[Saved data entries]
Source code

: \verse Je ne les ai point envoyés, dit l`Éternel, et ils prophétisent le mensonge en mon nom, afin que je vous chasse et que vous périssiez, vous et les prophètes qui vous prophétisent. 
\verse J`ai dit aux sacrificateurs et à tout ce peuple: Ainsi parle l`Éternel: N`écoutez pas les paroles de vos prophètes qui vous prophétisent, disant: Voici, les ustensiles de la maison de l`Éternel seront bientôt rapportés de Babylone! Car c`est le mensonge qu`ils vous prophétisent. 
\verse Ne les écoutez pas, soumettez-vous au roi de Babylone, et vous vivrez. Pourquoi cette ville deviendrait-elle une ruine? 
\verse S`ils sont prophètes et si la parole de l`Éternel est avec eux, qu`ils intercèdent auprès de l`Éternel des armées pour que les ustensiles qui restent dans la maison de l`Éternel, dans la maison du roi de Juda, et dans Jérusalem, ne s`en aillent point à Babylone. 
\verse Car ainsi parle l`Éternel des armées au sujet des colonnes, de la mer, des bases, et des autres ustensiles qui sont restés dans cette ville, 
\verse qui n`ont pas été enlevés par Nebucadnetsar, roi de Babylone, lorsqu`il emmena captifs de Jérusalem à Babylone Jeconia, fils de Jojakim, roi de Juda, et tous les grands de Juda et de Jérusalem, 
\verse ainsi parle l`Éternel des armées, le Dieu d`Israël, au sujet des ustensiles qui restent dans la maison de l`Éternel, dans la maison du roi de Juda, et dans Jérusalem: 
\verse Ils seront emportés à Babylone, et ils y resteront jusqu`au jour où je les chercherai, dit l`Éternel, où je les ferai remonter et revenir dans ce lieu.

### WORK INSTRUCTION
Please output the records shown above, with every character intact.

### WORKED SOLUTION
Source code

: \verse Je ne les ai point envoyés, dit l`Éternel, et ils prophétisent le mensonge en mon nom, afin que je vous chasse et que vous périssiez, vous et les prophètes qui vous prophétisent. 
\verse J`ai dit aux sacrificateurs et à tout ce peuple: Ainsi parle l`Éternel: N`écoutez pas les paroles de vos prophètes qui vous prophétisent, disant: Voici, les ustensiles de la maison de l`Éternel seront bientôt rapportés de Babylone! Car c`est le mensonge qu`ils vous prophétisent. 
\verse Ne les écoutez pas, soumettez-vous au roi de Babylone, et vous vivrez. Pourquoi cette ville deviendrait-elle une ruine? 
\verse S`ils sont prophètes et si la parole de l`Éternel est avec eux, qu`ils intercèdent auprès de l`Éternel des armées pour que les ustensiles qui restent dans la maison de l`Éternel, dans la maison du roi de Juda, et dans Jérusalem, ne s`en aillent point à Babylone. 
\verse Car ainsi parle l`Éternel des armées au sujet des colonnes, de la mer, des bases, et des autres ustensiles qui sont restés dans cette ville, 
\verse qui n`ont pas été enlevés par Nebucadnetsar, roi de Babylone, lorsqu`il emmena captifs de Jérusalem à Babylone Jeconia, fils de Jojakim, roi de Juda, et tous les grands de Juda et de Jérusalem, 
\verse ainsi parle l`Éternel des armées, le Dieu d`Israël, au sujet des ustensiles qui restent dans la maison de l`Éternel, dans la maison du roi de Juda, et dans Jérusalem: 
\verse Ils seront emportés à Babylone, et ils y resteront jusqu`au jour où je les chercherai, dit l`Éternel, où je les ferai remonter et revenir dans ce lieu.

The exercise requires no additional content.